Let’s start by loading some molecule from a file

[1]:
import buildamol as bam
bam.visual.set_backend("py3dmol")

mol = bam.read_pdb("files/x_wing.pdb")
mol.show()

You appear to be running in JupyterLab (or JavaScript failed to load for some other reason). You need to install the 3dmol extension:
jupyter labextension install jupyterlab_3dmol

Preparing the environment#

If you have already checked out the other tutorials on conformational optimization then you know that we first have to export our molecule into a graph object and set up an optimization environment. If all of that is news to you, go check out the other tutorials to learn more. For now, let’s just make an environment and subsample some bonds to optimize:

[ ]:
# make a graph (standard optimization procedure)
graph = mol.get_atom_graph()

# get some edges to rotate
# (here we take a random subset of edges)
# all edges are directed to be pointing "outward" from the central node
edges = graph.find_rotatable_edges(graph.central_node)
edges = graph.sample_edges(edges, n=2, m=5) # two clusters with 5 sampled edges each

# make an environment to optimize
env = bam.optimizers.DistanceRotatron(graph, edges, pushback=1.5)

Sampling with n_best#

Now we can optimize the molecule in order to obtain multiple conformer samples by passing n_best as an argument to the optimize wrapper function like so:

[5]:
# optimize and get the conformer samples
# we pass n_best=10 to get the 10 best solutions back
conformers = bam.optimizers.optimize(mol, env, algorithm="swarm", n_best=10, n_particles=100)
print(conformers)
[Molecule(x_wing), Molecule(x_wing), Molecule(x_wing), Molecule(x_wing), Molecule(x_wing)]

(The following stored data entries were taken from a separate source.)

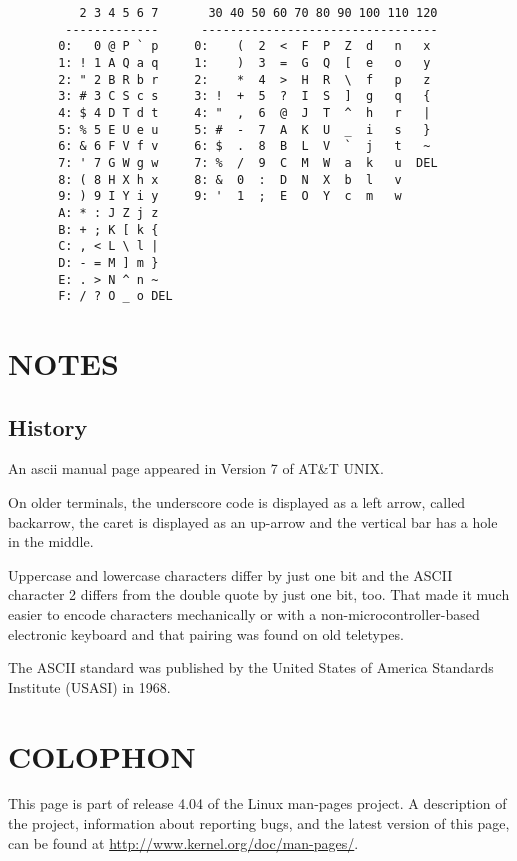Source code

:\begin{verbatim}
          2 3 4 5 6 7       30 40 50 60 70 80 90 100 110 120
        -------------      ---------------------------------
       0:   0 @ P ` p     0:    (  2  <  F  P  Z  d   n   x
       1: ! 1 A Q a q     1:    )  3  =  G  Q  [  e   o   y
       2: " 2 B R b r     2:    *  4  >  H  R  \  f   p   z
       3: # 3 C S c s     3: !  +  5  ?  I  S  ]  g   q   {
       4: $ 4 D T d t     4: "  ,  6  @  J  T  ^  h   r   |
       5: % 5 E U e u     5: #  -  7  A  K  U  _  i   s   }
       6: & 6 F V f v     6: $  .  8  B  L  V  `  j   t   ~
       7: ' 7 G W g w     7: %  /  9  C  M  W  a  k   u  DEL
       8: ( 8 H X h x     8: &  0  :  D  N  X  b  l   v
       9: ) 9 I Y i y     9: '  1  ;  E  O  Y  c  m   w
       A: * : J Z j z
       B: + ; K [ k {
       C: , < L \ l |
       D: - = M ] m }
       E: . > N ^ n ~
       F: / ? O _ o DEL
\end{verbatim}

\section{NOTES}
\subsection{History}

       An ascii manual page appeared in Version 7 of AT\&T UNIX.

       On older terminals, the underscore code is displayed as a  left  arrow,
       called  backarrow, the caret is displayed as an up-arrow and the 
vertical bar has a hole in the middle.

       Uppercase and lowercase characters differ by just one bit and the ASCII
       character  2  differs from the double quote by just one bit, too.  That
       made it much easier to encode characters mechanically or  with  a  
non-microcontroller-based electronic keyboard and that pairing was found on
       old teletypes.

       The ASCII standard was published by the United States of America  
Standards Institute (USASI) in 1968.

\section{COLOPHON}

       This page is part of release 4.04 of the Linux  man-pages  project.   A
       description  of  the project, information about reporting bugs, and the
       latest    version    of    this    page,    can     be     found     at
       \url{http://www.kernel.org/doc/man-pages/}.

Now we have a list of ten conformers for the X-Wing molecule. We can look at them in one 3D plot using the code below

[3]:
# make a 3D molecule representation of the original
view = mol.draw(color="gray")

# now draw all conformers
for c in conformers:
    view.add(c.draw(color="cyan"))

view.show()

You appear to be running in JupyterLab (or JavaScript failed to load for some other reason). You need to install the 3dmol extension:
jupyter labextension install jupyterlab_3dmol

Each of the generated conformers is a Molecule in its own right so we can do with these now whatever. Of course, since they are all products of the same optimization they look very much alike. That is not quite what “sampling” is supposed to be, though.

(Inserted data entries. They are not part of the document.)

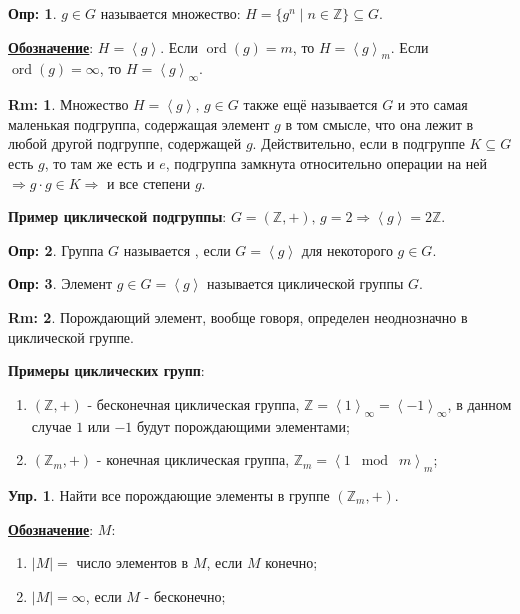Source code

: \documentclass[12pt]{article}
\newcommand{\MZ}{\mathbb{Z}}
\theoremstyle{definition}
\newtheorem{defn}{Опр:}
\newtheorem{rem}{Rm:}
\newtheorem{exrc}{Упр.}
\newcommand{\linsp}[1]{\left\langle #1 \right\rangle }
\DeclareMathOperator\ord{ord}
\begin{document}
\begin{defn}
	 $g \in G$ называется множество: $H = \{g^n \mid n \in \MZ\} \subseteq G$.
\end{defn}
\textbf{\uline{Обозначение}}: $H = \linsp{g}$. Если $\ord(g) = m$, то $H = \linsp{g}_m$. Если $\ord(g) = \infty$, то $H = \linsp{g}_{\infty}$.
\begin{rem}
	Множество $H = \linsp{g}, \, g \in G$ также ещё называется  $G$ и это самая маленькая подгруппа, содержащая элемент $g$ в том смысле, что она лежит в любой другой подгруппе, содержащей $g$. Действительно, если в подгруппе $K \subseteq G$ есть $g$, то там же есть и $e$, подгруппа замкнута относительно операции на ней $\Rightarrow g{\cdot}g \in K \Rightarrow$ и все степени $g$.
\end{rem}
\textbf{Пример циклической подгруппы}: $G = (\MZ, +), \, g = 2 \Rightarrow \linsp{g} = 2\MZ$.
\begin{defn}
	Группа $G$ называется , если $G = \linsp{g}$ для некоторого $g \in G$.
\end{defn}
\begin{defn}
	Элемент $g \in G = \linsp{g}$ называется  циклической группы $G$. 
\end{defn}
\begin{rem}
	Порождающий элемент, вообще говоря, определен неоднозначно в циклической группе.
\end{rem}
\newpage
\textbf{Примеры циклических групп}:
\begin{enumerate}[label=\arabic*)]
	\item $(\MZ,+)$ - бесконечная циклическая группа, $\MZ = \linsp{1}_\infty = \linsp{-1}_\infty$, в данном случае $1$ или $-1$ будут порождающими элементами;
	 \item $(\MZ_m, +)$ - конечная циклическая группа, $\MZ_m = \linsp{1 \; \bmod \; m}_m$;
\end{enumerate}
\begin{exrc}
	Найти все порождающие элементы в группе $(\MZ_m,+)$.
\end{exrc}
\textbf{\uline{Обозначение}}:  $M$: 
\begin{enumerate}[label=(\arabic*)]
	\item $|M| = $ число элементов в $M$, если $M$ конечно;
	\item $|M| = \infty$, если $M$ - бесконечно;
\end{enumerate}
\end{document}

Sampling with independent optimizations#

To diversify the conformers that are sampled, we could either extend the optimization scope (e.g. more particles for particle-swarm optimization) or we simply use multiple independent optimizations like so:

[4]:
# make some conformers from individual optimizations
conformers = [bam.optimizers.optimize(mol.copy(), env, algorithm="swarm", n_particles=5) for i in range(5)]

view = mol.draw(color="gray")
for c in conformers:
    view.add(c.draw(color="orange"))
view.show()

You appear to be running in JupyterLab (or JavaScript failed to load for some other reason). You need to install the 3dmol extension:
jupyter labextension install jupyterlab_3dmol

That looks much more like what we are hoping to see. However, notice how we reduced the scale of the optimization markedly so as not to wait too long. When doing separate optimizations we can leverage the power of parallel computation, however, to get a significant speedup! For convenience BuildAMol has a parallel_optimize function that we can use to run multiple optimizations, well, in parallel! Here’s how to use it:

[8]:
# run twenty optimizations in parallel
# by passing a list of environments
# since we want to do sampling we set unify_final=False
conformers = bam.optimizers.parallel_optimize(mol, [env] * 20, algorithm="swarm", n_particles=5, unify_final=False)

view = mol.draw(color="gray")
for c in conformers:
    view.add(c.draw(color="limegreen"))
view.show()

You appear to be running in JupyterLab (or JavaScript failed to load for some other reason). You need to install the 3dmol extension:
jupyter labextension install jupyterlab_3dmol

And there we have some more conformers. Of course if we want to do it a little more rigorous, we should repeat the procedure multiple times while sampling different edges to get more diversity. Hopefully you feel like you could already do this on your own at this point, but let’s demonstrate it anyways:

[9]:
conformers = []
for i in range(5):
    # make a new graph each time
    edges = graph.sample_edges(graph.find_rotatable_edges(graph.central_node), n=2, m=5)
    env = bam.optimizers.DistanceRotatron(graph, edges, pushback=1.5)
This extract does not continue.